Requirement:
In the data below, find every line that has the string "requirements", and copy it.

Data supplied:

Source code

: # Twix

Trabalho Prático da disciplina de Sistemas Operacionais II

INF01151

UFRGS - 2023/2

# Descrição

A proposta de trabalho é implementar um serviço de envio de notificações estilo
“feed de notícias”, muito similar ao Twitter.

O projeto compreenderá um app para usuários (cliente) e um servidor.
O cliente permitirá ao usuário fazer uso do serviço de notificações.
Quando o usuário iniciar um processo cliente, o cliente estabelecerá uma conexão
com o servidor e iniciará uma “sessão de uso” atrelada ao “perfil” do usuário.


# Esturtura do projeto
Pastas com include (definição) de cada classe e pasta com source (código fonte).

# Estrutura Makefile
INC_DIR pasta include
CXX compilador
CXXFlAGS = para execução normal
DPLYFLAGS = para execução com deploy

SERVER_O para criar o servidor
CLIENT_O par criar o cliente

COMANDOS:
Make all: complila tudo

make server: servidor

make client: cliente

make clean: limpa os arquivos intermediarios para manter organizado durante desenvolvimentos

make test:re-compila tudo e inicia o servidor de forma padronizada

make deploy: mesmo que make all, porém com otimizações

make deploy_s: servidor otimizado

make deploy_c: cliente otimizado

* * *

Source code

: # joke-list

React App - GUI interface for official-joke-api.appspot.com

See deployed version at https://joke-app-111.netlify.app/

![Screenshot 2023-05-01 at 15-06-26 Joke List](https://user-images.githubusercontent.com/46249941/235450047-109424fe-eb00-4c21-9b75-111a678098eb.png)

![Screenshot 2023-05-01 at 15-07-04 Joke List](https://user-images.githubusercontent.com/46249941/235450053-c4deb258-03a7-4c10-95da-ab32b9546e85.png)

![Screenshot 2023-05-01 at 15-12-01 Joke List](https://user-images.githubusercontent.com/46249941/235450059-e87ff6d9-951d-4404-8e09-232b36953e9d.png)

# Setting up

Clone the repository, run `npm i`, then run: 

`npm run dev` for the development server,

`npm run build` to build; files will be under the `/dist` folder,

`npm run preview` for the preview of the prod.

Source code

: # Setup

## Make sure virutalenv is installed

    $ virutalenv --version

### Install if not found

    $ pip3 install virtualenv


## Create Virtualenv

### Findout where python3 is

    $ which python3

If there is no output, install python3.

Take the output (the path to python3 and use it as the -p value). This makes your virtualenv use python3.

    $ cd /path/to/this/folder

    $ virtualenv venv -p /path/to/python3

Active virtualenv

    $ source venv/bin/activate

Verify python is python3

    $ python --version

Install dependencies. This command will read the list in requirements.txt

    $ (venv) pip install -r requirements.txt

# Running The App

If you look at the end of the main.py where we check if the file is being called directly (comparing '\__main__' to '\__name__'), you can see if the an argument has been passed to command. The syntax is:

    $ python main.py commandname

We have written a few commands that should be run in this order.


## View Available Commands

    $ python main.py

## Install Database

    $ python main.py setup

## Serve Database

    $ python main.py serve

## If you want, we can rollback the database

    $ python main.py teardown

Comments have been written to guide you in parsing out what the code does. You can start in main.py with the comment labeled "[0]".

Task answer:
Install dependencies. This command will read the list in requirements.txt
    $ (venv) pip install -r requirements.txt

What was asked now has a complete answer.